## EXERCISE GOAL
What you should copy is the line containing "### PixelRNN" and all lines after it in the entries below, exactly and without anything added.

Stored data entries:
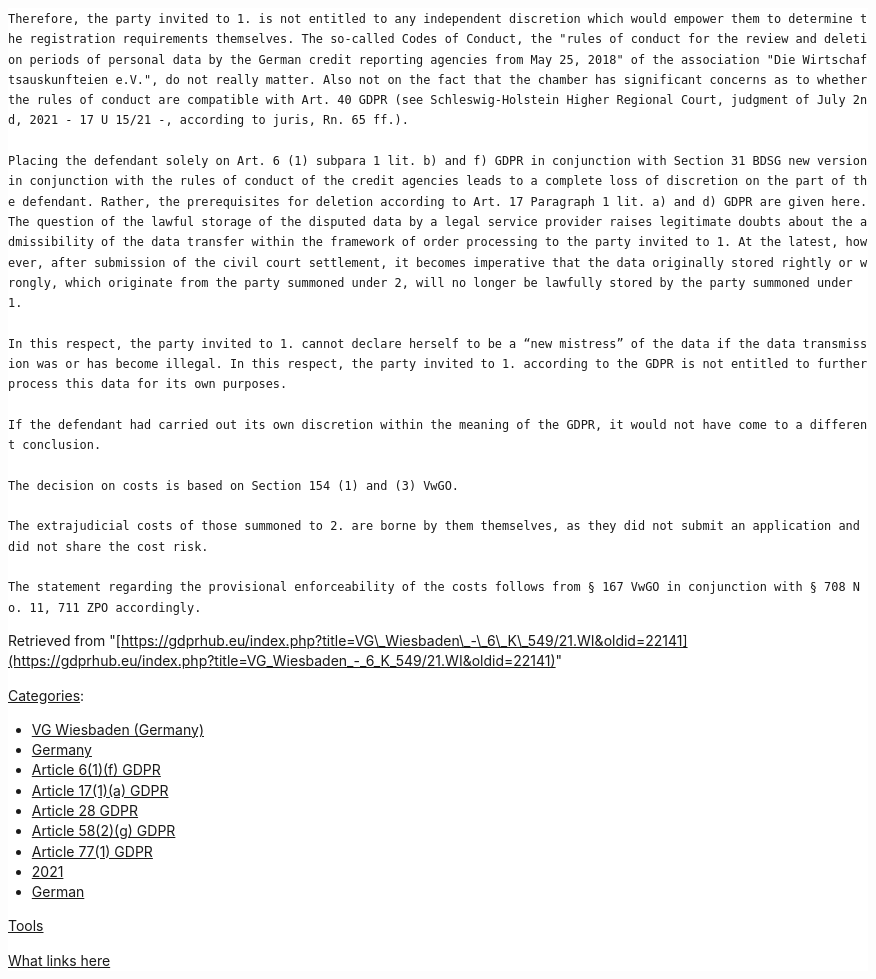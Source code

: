    Therefore, the party invited to 1. is not entitled to any independent discretion which would empower them to determine the registration requirements themselves. The so-called Codes of Conduct, the "rules of conduct for the review and deletion periods of personal data by the German credit reporting agencies from May 25, 2018" of the association "Die Wirtschaftsauskunfteien e.V.", do not really matter. Also not on the fact that the chamber has significant concerns as to whether the rules of conduct are compatible with Art. 40 GDPR (see Schleswig-Holstein Higher Regional Court, judgment of July 2nd, 2021 - 17 U 15/21 -, according to juris, Rn. 65 ff.).

    Placing the defendant solely on Art. 6 (1) subpara 1 lit. b) and f) GDPR in conjunction with Section 31 BDSG new version in conjunction with the rules of conduct of the credit agencies leads to a complete loss of discretion on the part of the defendant. Rather, the prerequisites for deletion according to Art. 17 Paragraph 1 lit. a) and d) GDPR are given here. The question of the lawful storage of the disputed data by a legal service provider raises legitimate doubts about the admissibility of the data transfer within the framework of order processing to the party invited to 1. At the latest, however, after submission of the civil court settlement, it becomes imperative that the data originally stored rightly or wrongly, which originate from the party summoned under 2, will no longer be lawfully stored by the party summoned under 1.

    In this respect, the party invited to 1. cannot declare herself to be a “new mistress” of the data if the data transmission was or has become illegal. In this respect, the party invited to 1. according to the GDPR is not entitled to further process this data for its own purposes.

    If the defendant had carried out its own discretion within the meaning of the GDPR, it would not have come to a different conclusion.

    The decision on costs is based on Section 154 (1) and (3) VwGO.

    The extrajudicial costs of those summoned to 2. are borne by them themselves, as they did not submit an application and did not share the cost risk.

    The statement regarding the provisional enforceability of the costs follows from § 167 VwGO in conjunction with § 708 No. 11, 711 ZPO accordingly.

Retrieved from "[https://gdprhub.eu/index.php?title=VG\_Wiesbaden\_-\_6\_K\_549/21.WI&oldid=22141](https://gdprhub.eu/index.php?title=VG_Wiesbaden_-_6_K_549/21.WI&oldid=22141)"

[Categories](/index.php?title=Special:Categories "Special:Categories"):

*   [VG Wiesbaden (Germany)](/index.php?title=Category:VG_Wiesbaden_\(Germany\) "Category:VG Wiesbaden (Germany)")
*   [Germany](/index.php?title=Category:Germany "Category:Germany")
*   [Article 6(1)(f) GDPR](/index.php?title=Category:Article_6\(1\)\(f\)_GDPR "Category:Article 6(1)(f) GDPR")
*   [Article 17(1)(a) GDPR](/index.php?title=Category:Article_17\(1\)\(a\)_GDPR "Category:Article 17(1)(a) GDPR")
*   [Article 28 GDPR](/index.php?title=Category:Article_28_GDPR "Category:Article 28 GDPR")
*   [Article 58(2)(g) GDPR](/index.php?title=Category:Article_58\(2\)\(g\)_GDPR "Category:Article 58(2)(g) GDPR")
*   [Article 77(1) GDPR](/index.php?title=Category:Article_77\(1\)_GDPR "Category:Article 77(1) GDPR")
*   [2021](/index.php?title=Category:2021 "Category:2021")
*   [German](/index.php?title=Category:German "Category:German")

[Tools](#)

[What links here](/index.php?title=Special:WhatLinksHere/VG_Wiesbaden_-_6_K_549/21.WI "A list of all wiki pages that link here [j]")
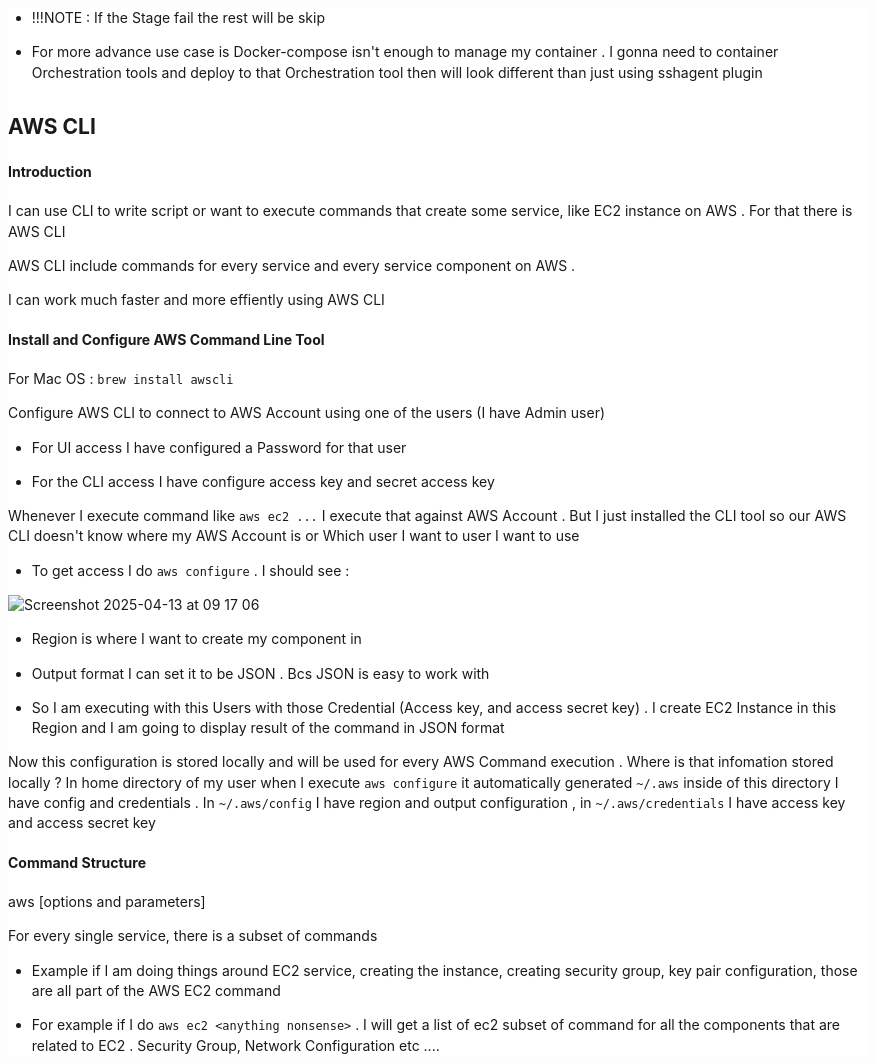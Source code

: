 
- !!!NOTE : If the Stage fail the rest will be skip

- For more advance use case is Docker-compose isn't enough to manage my container . I gonna need to container Orchestration tools and deploy to that Orchestration tool then will look different than just using sshagent plugin 

## AWS CLI

#### Introduction 

I can use CLI to write script or want to execute commands that create some service, like EC2 instance on AWS . For that there is AWS CLI 

AWS CLI include commands for every service and every service component on AWS . 

I can work much faster and more effiently using AWS CLI

#### Install and Configure AWS Command Line Tool 

For Mac OS : `brew install awscli`

Configure AWS CLI to connect to AWS Account using one of the users (I have Admin user) 

 - For UI access I have configured a Password for that user

 - For the CLI access I have configure access key and secret access key

Whenever I execute command like `aws ec2 ...` I execute that against AWS Account . But I just installed the CLI tool so our AWS CLI doesn't know where my AWS Account is or Which user I want to user I want to use 

 - To get access I do `aws configure` . I should see :

<img width="343" alt="Screenshot 2025-04-13 at 09 17 06" src="https://github.com/user-attachments/assets/d241c598-e888-4813-8cf9-6147cc6a2e31" />

- Region is where I want to create my component in

- Output format I can set it to be JSON . Bcs JSON is easy to work with

- So I am executing with this Users with those Credential (Access key, and access secret key) . I create EC2 Instance in this Region and I am going to display result of the command in JSON format

Now this configuration is stored locally and will be used for every AWS Command execution . Where is that infomation stored locally ? In home directory of my user when I execute `aws configure` it automatically generated `~/.aws` inside of this directory I have config and credentials . In `~/.aws/config` I have region and output configuration , in `~/.aws/credentials` I have access key and access secret key

#### Command Structure 

aws <command> <subcommand> [options and parameters]

For every single service, there is a subset of commands 

 - Example if I am doing things around EC2 service, creating the instance, creating security group, key pair configuration, those are all part of the AWS EC2 command

 - For example if I do `aws ec2 <anything nonsense>` . I will get a list of ec2 subset of command for all the components that are related to EC2 . Security Group, Network Configuration etc ....
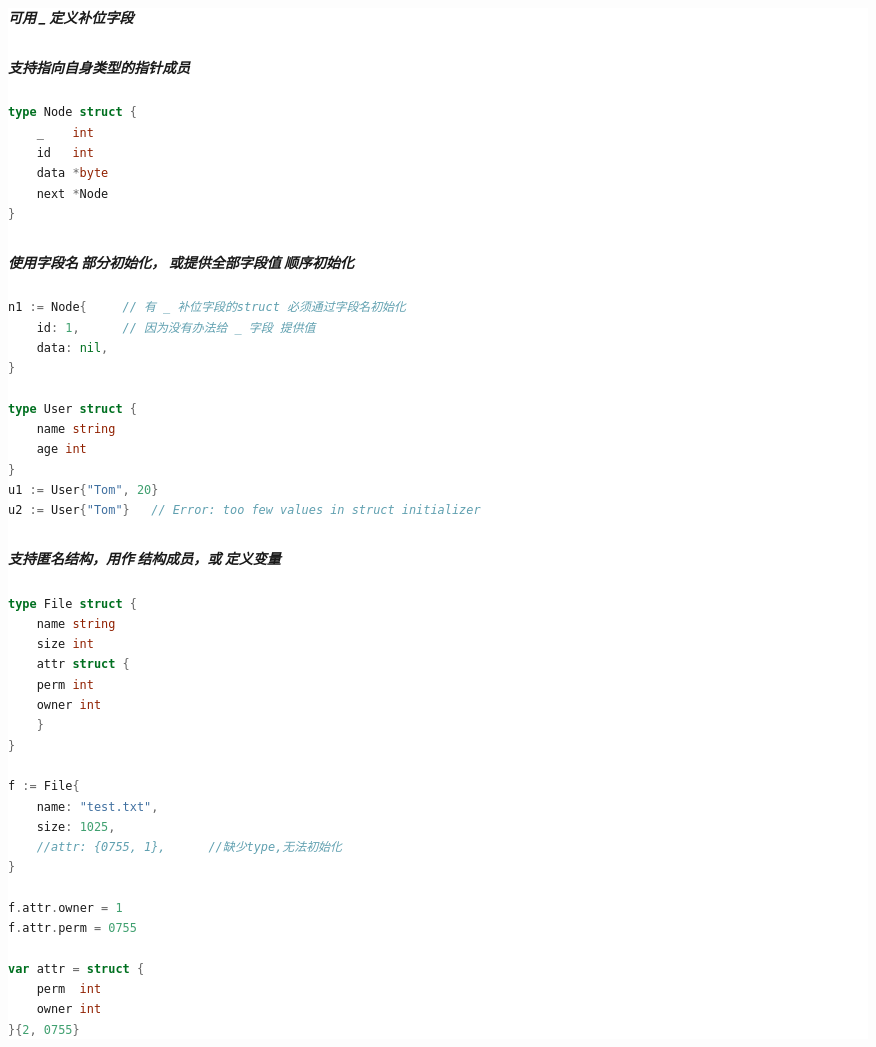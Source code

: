 
##### 可用 _ 定义补位字段

<h2 id="d7a3a369c6f5bf882d6bf8e94470cd33"></h2>


##### 支持指向自身类型的指针成员

```go
type Node struct {
    _    int
    id   int
    data *byte
    next *Node
}
```

<h2 id="41bf8c61cc0d88d988e2ce0ca8f5be7b"></h2>


##### 使用字段名 部分初始化， 或提供全部字段值 顺序初始化

```go
n1 := Node{     // 有 _ 补位字段的struct 必须通过字段名初始化
    id: 1,      // 因为没有办法给 _ 字段 提供值
    data: nil, 
}

type User struct {
    name string
    age int 
}
u1 := User{"Tom", 20}
u2 := User{"Tom"}   // Error: too few values in struct initializer
```

<h2 id="943882584dc31d213d71941acfe3b2b4"></h2>


##### 支持匿名结构，用作 结构成员，或 定义变量

```go
type File struct {
    name string
    size int
    attr struct {
    perm int
    owner int 
    }
}

f := File{
    name: "test.txt",
    size: 1025,
    //attr: {0755, 1},      //缺少type,无法初始化
}

f.attr.owner = 1
f.attr.perm = 0755

var attr = struct {
    perm  int
    owner int
}{2, 0755}

```
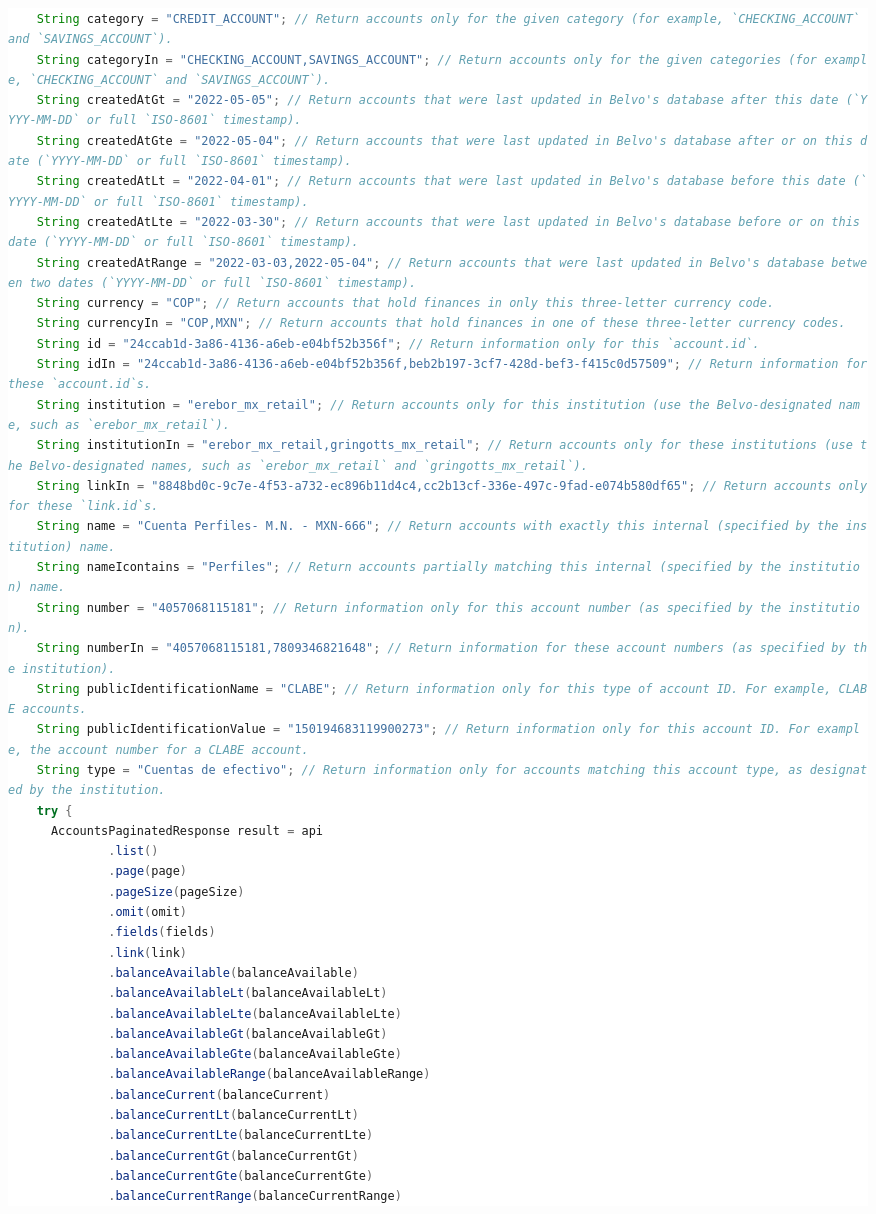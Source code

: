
 ```java
    String category = "CREDIT_ACCOUNT"; // Return accounts only for the given category (for example, `CHECKING_ACCOUNT` and `SAVINGS_ACCOUNT`).
    String categoryIn = "CHECKING_ACCOUNT,SAVINGS_ACCOUNT"; // Return accounts only for the given categories (for example, `CHECKING_ACCOUNT` and `SAVINGS_ACCOUNT`).
    String createdAtGt = "2022-05-05"; // Return accounts that were last updated in Belvo's database after this date (`YYYY-MM-DD` or full `ISO-8601` timestamp).
    String createdAtGte = "2022-05-04"; // Return accounts that were last updated in Belvo's database after or on this date (`YYYY-MM-DD` or full `ISO-8601` timestamp).
    String createdAtLt = "2022-04-01"; // Return accounts that were last updated in Belvo's database before this date (`YYYY-MM-DD` or full `ISO-8601` timestamp).
    String createdAtLte = "2022-03-30"; // Return accounts that were last updated in Belvo's database before or on this date (`YYYY-MM-DD` or full `ISO-8601` timestamp).
    String createdAtRange = "2022-03-03,2022-05-04"; // Return accounts that were last updated in Belvo's database between two dates (`YYYY-MM-DD` or full `ISO-8601` timestamp).
    String currency = "COP"; // Return accounts that hold finances in only this three-letter currency code.
    String currencyIn = "COP,MXN"; // Return accounts that hold finances in one of these three-letter currency codes.
    String id = "24ccab1d-3a86-4136-a6eb-e04bf52b356f"; // Return information only for this `account.id`.
    String idIn = "24ccab1d-3a86-4136-a6eb-e04bf52b356f,beb2b197-3cf7-428d-bef3-f415c0d57509"; // Return information for these `account.id`s.
    String institution = "erebor_mx_retail"; // Return accounts only for this institution (use the Belvo-designated name, such as `erebor_mx_retail`).
    String institutionIn = "erebor_mx_retail,gringotts_mx_retail"; // Return accounts only for these institutions (use the Belvo-designated names, such as `erebor_mx_retail` and `gringotts_mx_retail`).
    String linkIn = "8848bd0c-9c7e-4f53-a732-ec896b11d4c4,cc2b13cf-336e-497c-9fad-e074b580df65"; // Return accounts only for these `link.id`s.
    String name = "Cuenta Perfiles- M.N. - MXN-666"; // Return accounts with exactly this internal (specified by the institution) name.
    String nameIcontains = "Perfiles"; // Return accounts partially matching this internal (specified by the institution) name.
    String number = "4057068115181"; // Return information only for this account number (as specified by the institution).
    String numberIn = "4057068115181,7809346821648"; // Return information for these account numbers (as specified by the institution).
    String publicIdentificationName = "CLABE"; // Return information only for this type of account ID. For example, CLABE accounts.
    String publicIdentificationValue = "150194683119900273"; // Return information only for this account ID. For example, the account number for a CLABE account.
    String type = "Cuentas de efectivo"; // Return information only for accounts matching this account type, as designated by the institution.
    try {
      AccountsPaginatedResponse result = api
              .list()
              .page(page)
              .pageSize(pageSize)
              .omit(omit)
              .fields(fields)
              .link(link)
              .balanceAvailable(balanceAvailable)
              .balanceAvailableLt(balanceAvailableLt)
              .balanceAvailableLte(balanceAvailableLte)
              .balanceAvailableGt(balanceAvailableGt)
              .balanceAvailableGte(balanceAvailableGte)
              .balanceAvailableRange(balanceAvailableRange)
              .balanceCurrent(balanceCurrent)
              .balanceCurrentLt(balanceCurrentLt)
              .balanceCurrentLte(balanceCurrentLte)
              .balanceCurrentGt(balanceCurrentGt)
              .balanceCurrentGte(balanceCurrentGte)
              .balanceCurrentRange(balanceCurrentRange)
```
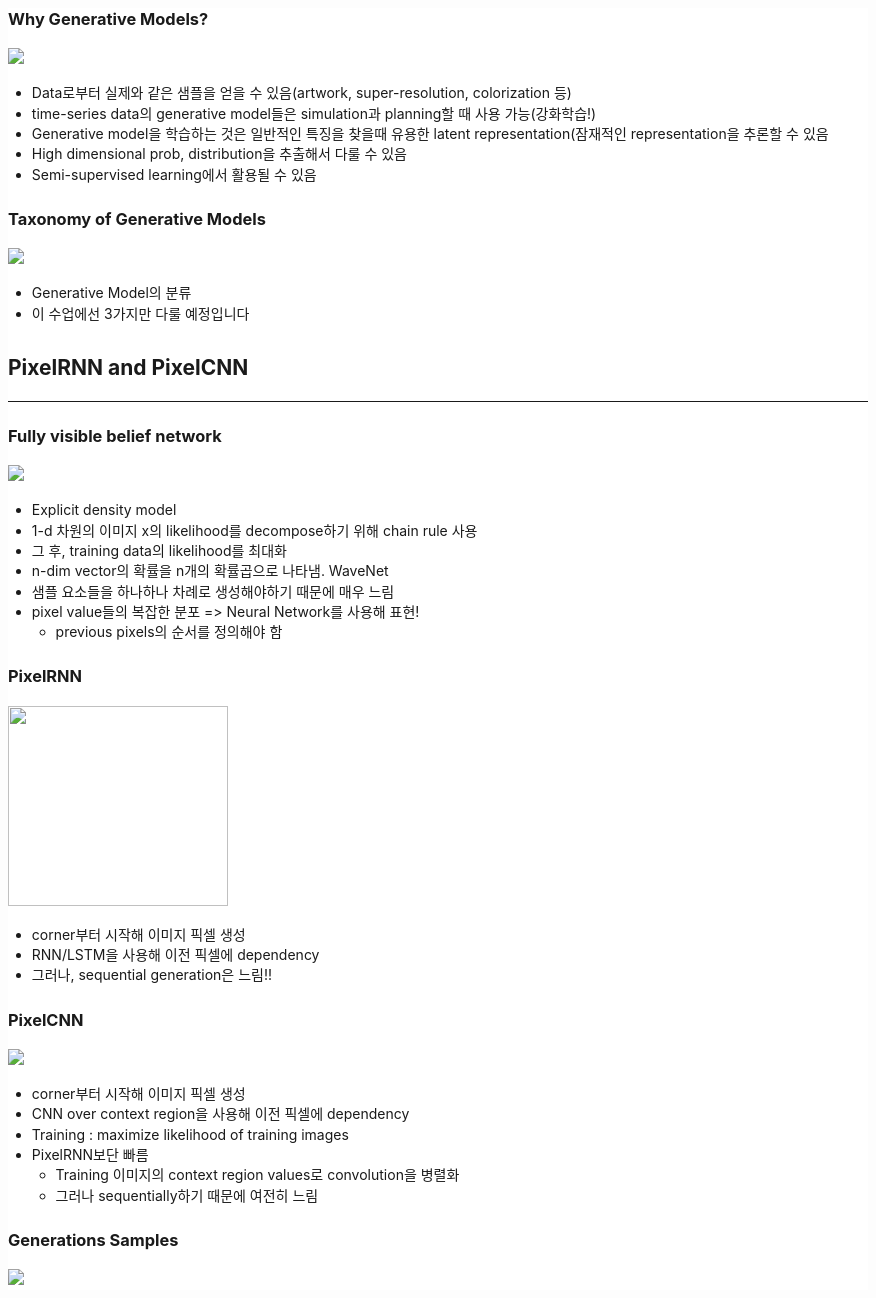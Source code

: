 
### Why Generative Models?
<img src="https://www.dropbox.com/s/maobzorpfmopzw2/%EC%8A%A4%ED%81%AC%EB%A6%B0%EC%83%B7%202018-06-10%2010.24.27.png?raw=1">

- Data로부터 실제와 같은 샘플을 얻을 수 있음(artwork, super-resolution, colorization 등)
- time-series data의 generative model들은 simulation과 planning할 때 사용 가능(강화학습!)
- Generative model을 학습하는 것은 일반적인 특징을 찾을때 유용한 latent representation(잠재적인 representation을 추론할 수 있음
- High dimensional prob, distribution을 추출해서 다룰 수 있음
- Semi-supervised learning에서 활용될 수 있음

### Taxonomy of Generative Models
<img src="https://www.dropbox.com/s/2pzxib21t7z6x9k/%EC%8A%A4%ED%81%AC%EB%A6%B0%EC%83%B7%202018-06-10%2010.27.26.png?raw=1">

- Generative Model의 분류
- 이 수업에선 3가지만 다룰 예정입니다

## PixelRNN and PixelCNN
---

### Fully visible belief network

<img src="https://www.dropbox.com/s/xlcys4wh2i04ly9/%EC%8A%A4%ED%81%AC%EB%A6%B0%EC%83%B7%202018-06-10%2010.35.26.png?raw=1">

- Explicit density model
- 1-d 차원의 이미지 x의 likelihood를 decompose하기 위해 chain rule 사용
- 그 후, training data의 likelihood를 최대화
- n-dim vector의 확률을 n개의 확률곱으로 나타냄. WaveNet
- 샘플 요소들을 하나하나 차례로 생성해야하기 때문에 매우 느림
- pixel value들의 복잡한 분포 => Neural Network를 사용해 표현!
	- previous pixels의 순서를 정의해야 함


### PixelRNN
<img src="https://www.dropbox.com/s/brrhj1ag50znpkp/%EC%8A%A4%ED%81%AC%EB%A6%B0%EC%83%B7%202018-06-10%2010.48.40.png?raw=1" width="220" height="200">

- corner부터 시작해 이미지 픽셀 생성
- RNN/LSTM을 사용해 이전 픽셀에 dependency
- 그러나, sequential generation은 느림!!

### PixelCNN
<img src="https://www.dropbox.com/s/n3pflqtf64vr99g/%EC%8A%A4%ED%81%AC%EB%A6%B0%EC%83%B7%202018-06-10%2010.51.17.png?raw=1" widht="200" height="250">

- corner부터 시작해 이미지 픽셀 생성
- CNN over context region을 사용해 이전 픽셀에 dependency
- Training : maximize likelihood of training images
- PixelRNN보단 빠름
	- Training 이미지의 context region values로  convolution을 병렬화  
	- 그러나 sequentially하기 때문에 여전히 느림

### Generations Samples
<img src="https://www.dropbox.com/s/6js5vkewwvc1s68/%EC%8A%A4%ED%81%AC%EB%A6%B0%EC%83%B7%202018-06-10%2011.04.33.png?raw=1">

## TASK ANSWER
### PixelRNN
<img src="https://www.dropbox.com/s/brrhj1ag50znpkp/%EC%8A%A4%ED%81%AC%EB%A6%B0%EC%83%B7%202018-06-10%2010.48.40.png?raw=1" width="220" height="200">

- corner부터 시작해 이미지 픽셀 생성
- RNN/LSTM을 사용해 이전 픽셀에 dependency
- 그러나, sequential generation은 느림!!

### PixelCNN
<img src="https://www.dropbox.com/s/n3pflqtf64vr99g/%EC%8A%A4%ED%81%AC%EB%A6%B0%EC%83%B7%202018-06-10%2010.51.17.png?raw=1" widht="200" height="250">

- corner부터 시작해 이미지 픽셀 생성
- CNN over context region을 사용해 이전 픽셀에 dependency
- Training : maximize likelihood of training images
- PixelRNN보단 빠름
	- Training 이미지의 context region values로  convolution을 병렬화  
	- 그러나 sequentially하기 때문에 여전히 느림

### Generations Samples
<img src="https://www.dropbox.com/s/6js5vkewwvc1s68/%EC%8A%A4%ED%81%AC%EB%A6%B0%EC%83%B7%202018-06-10%2011.04.33.png?raw=1">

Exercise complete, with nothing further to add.